If nothing else, yet another changed line up is sure to come. Whether because of ongoing injury to John Egan or Dean Smith quite rightly rewarding the performance of his replacement at Bolton, EFL Star of the day (their words), Yoann Barbet. The BBC report Lasse Vibe and Sergi Canos as still injured and so I can’t see any further changes beyond the return of the Frenchman.

But then, why would you? Saturday’s game saw all the potential that Dean had talked about. You can only beat who you are up against and 3-0 away from home is as comprehensive as it comes. I can’t see any goalkeeper in the land as having been able to stop any of those goals. It just shows what happens when you have the confidence to shoot. I’m still in awe at all three strikes.

The Rams won’t be any form of rollover. Far from it. That same BBC report also suggests that there’ll be no Lawrence, no Davies and no Thorne in the side tonight for Derby. For which we can only be grateful as Tom, Curtis and George all remain doubts. Quite frankly, the less options available to manager Gary Rowett the better.

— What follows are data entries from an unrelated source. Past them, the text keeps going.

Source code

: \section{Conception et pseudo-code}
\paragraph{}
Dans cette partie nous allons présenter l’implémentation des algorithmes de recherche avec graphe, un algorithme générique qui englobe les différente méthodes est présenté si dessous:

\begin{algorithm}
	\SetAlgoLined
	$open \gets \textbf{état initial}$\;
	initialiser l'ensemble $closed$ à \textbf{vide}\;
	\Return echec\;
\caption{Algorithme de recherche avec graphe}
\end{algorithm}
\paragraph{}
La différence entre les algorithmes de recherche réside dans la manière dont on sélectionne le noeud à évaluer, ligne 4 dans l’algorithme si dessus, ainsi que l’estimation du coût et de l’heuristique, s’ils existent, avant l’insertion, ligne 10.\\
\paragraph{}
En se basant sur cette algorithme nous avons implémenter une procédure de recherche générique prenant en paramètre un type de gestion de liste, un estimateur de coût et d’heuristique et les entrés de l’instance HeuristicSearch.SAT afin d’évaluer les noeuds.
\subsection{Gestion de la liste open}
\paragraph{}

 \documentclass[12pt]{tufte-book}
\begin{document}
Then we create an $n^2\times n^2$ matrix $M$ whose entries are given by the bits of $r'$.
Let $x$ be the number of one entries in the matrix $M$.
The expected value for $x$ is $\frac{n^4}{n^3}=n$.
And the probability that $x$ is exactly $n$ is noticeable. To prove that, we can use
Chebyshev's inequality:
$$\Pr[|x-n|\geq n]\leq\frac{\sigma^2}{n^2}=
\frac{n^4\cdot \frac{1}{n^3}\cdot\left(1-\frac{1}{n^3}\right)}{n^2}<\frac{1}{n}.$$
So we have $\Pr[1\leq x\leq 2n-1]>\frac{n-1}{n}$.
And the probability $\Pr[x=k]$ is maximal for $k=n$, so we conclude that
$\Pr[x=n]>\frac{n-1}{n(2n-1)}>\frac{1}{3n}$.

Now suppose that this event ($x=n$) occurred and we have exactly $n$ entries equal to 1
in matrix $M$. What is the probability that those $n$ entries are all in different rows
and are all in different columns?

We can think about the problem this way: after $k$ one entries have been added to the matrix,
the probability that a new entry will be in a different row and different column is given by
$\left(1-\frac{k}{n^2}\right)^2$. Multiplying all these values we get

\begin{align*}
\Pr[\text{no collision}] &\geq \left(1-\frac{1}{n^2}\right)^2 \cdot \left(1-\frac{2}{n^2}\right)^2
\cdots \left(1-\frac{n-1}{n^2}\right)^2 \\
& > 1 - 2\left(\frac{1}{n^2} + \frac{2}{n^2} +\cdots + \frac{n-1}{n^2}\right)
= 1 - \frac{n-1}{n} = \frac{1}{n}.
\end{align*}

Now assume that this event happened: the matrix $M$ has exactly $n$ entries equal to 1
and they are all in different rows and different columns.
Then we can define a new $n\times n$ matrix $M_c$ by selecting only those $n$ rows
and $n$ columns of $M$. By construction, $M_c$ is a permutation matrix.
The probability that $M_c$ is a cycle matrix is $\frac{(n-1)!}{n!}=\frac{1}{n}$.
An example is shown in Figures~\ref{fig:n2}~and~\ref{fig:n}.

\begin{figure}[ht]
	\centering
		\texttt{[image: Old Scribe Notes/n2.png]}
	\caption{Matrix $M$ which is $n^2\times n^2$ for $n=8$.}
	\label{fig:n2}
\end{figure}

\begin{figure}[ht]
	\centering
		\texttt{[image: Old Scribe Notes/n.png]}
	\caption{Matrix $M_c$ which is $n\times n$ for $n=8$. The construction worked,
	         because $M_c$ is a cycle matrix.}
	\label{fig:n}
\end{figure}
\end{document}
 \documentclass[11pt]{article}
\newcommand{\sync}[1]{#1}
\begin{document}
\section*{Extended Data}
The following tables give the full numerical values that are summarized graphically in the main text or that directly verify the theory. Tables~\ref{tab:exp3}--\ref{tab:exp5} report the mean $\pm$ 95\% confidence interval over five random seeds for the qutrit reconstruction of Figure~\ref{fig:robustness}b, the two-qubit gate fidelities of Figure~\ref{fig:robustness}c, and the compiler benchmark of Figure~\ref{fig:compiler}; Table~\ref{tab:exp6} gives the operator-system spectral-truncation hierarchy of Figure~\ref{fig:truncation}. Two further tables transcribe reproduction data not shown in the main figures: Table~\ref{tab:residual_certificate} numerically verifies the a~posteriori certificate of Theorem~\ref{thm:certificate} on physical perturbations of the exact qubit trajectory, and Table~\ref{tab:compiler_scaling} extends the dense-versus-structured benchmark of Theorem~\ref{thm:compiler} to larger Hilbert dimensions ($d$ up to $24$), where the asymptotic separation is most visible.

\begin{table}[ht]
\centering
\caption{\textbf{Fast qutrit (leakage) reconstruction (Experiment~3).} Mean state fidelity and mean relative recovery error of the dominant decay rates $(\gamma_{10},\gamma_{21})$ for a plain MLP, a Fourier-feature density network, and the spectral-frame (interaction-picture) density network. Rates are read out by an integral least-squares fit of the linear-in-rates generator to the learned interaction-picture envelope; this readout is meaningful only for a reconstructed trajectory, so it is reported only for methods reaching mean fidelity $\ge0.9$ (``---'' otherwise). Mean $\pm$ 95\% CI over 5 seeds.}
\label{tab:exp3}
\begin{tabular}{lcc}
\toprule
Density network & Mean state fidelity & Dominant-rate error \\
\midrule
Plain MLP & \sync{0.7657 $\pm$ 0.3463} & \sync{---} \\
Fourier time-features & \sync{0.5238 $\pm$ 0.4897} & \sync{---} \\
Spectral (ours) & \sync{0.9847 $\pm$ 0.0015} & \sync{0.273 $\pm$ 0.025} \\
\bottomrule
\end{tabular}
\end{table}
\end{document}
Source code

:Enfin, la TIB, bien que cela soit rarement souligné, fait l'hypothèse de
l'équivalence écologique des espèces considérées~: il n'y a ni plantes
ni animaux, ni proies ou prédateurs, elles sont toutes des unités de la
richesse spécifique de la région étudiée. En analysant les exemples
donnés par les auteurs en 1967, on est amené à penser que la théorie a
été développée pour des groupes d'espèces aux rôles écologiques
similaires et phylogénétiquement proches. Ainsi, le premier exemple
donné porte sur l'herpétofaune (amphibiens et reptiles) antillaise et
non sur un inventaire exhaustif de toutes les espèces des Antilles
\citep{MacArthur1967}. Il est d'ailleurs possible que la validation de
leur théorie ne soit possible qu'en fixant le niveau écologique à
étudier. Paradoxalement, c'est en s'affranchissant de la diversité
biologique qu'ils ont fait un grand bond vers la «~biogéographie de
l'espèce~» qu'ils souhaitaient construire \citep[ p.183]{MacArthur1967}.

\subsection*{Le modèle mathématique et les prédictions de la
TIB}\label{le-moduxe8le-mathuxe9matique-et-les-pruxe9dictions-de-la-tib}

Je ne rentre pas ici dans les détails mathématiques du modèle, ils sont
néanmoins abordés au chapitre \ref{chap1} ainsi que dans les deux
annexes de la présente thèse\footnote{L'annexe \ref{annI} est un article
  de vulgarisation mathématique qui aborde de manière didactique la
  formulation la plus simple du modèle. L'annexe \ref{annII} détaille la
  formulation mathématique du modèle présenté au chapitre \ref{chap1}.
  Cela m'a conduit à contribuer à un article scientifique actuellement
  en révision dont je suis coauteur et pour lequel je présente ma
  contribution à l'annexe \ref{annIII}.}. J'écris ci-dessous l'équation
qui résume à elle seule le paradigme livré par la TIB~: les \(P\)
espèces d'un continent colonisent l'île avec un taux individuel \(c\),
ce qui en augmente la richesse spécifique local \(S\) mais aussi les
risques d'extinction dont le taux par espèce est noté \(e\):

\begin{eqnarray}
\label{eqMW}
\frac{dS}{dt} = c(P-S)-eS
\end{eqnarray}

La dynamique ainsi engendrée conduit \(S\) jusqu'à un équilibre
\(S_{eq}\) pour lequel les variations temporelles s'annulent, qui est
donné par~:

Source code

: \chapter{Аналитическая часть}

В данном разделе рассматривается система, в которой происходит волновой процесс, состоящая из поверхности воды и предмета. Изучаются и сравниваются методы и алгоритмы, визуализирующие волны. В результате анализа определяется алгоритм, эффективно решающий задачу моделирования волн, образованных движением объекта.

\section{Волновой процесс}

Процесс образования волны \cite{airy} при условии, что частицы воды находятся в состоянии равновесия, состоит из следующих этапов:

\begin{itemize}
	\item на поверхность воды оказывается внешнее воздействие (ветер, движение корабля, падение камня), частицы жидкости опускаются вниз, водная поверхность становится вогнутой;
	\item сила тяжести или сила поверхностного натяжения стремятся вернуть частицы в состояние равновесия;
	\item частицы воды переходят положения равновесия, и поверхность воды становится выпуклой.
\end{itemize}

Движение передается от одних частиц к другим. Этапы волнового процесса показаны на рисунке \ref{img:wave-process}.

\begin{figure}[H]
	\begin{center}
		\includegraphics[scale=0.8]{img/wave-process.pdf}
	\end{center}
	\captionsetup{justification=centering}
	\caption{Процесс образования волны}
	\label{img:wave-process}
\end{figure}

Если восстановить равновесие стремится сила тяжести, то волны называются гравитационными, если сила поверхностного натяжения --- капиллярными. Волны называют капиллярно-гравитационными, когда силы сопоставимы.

Yet you can still be sure that he’ll have any team he selects fired up and ready to go for it. If nothing else, the 4-0 tonking administered at Griffin Park last season will be a performance they’ll want some form of pay back for. Truly, the Bees were magnificent that day. More of the same will do very nicely, thank you.

The one disconcerting thing about this evening’s game is the club’s aforementioned strapline of : Brentford Nights.

It may just be me, but I can’t read it without thinking of bad TV. Very bad TV. So bad it’s beyond bad and is genuinely compelling TV. Namely, the David Hasselhoff spin off show: Baywatch Nights. A two series run in which Mitch Buchannon (the Hoff) swaps his red lifeguard’s shorts to form an after dark detective agency in Malibu. As you do.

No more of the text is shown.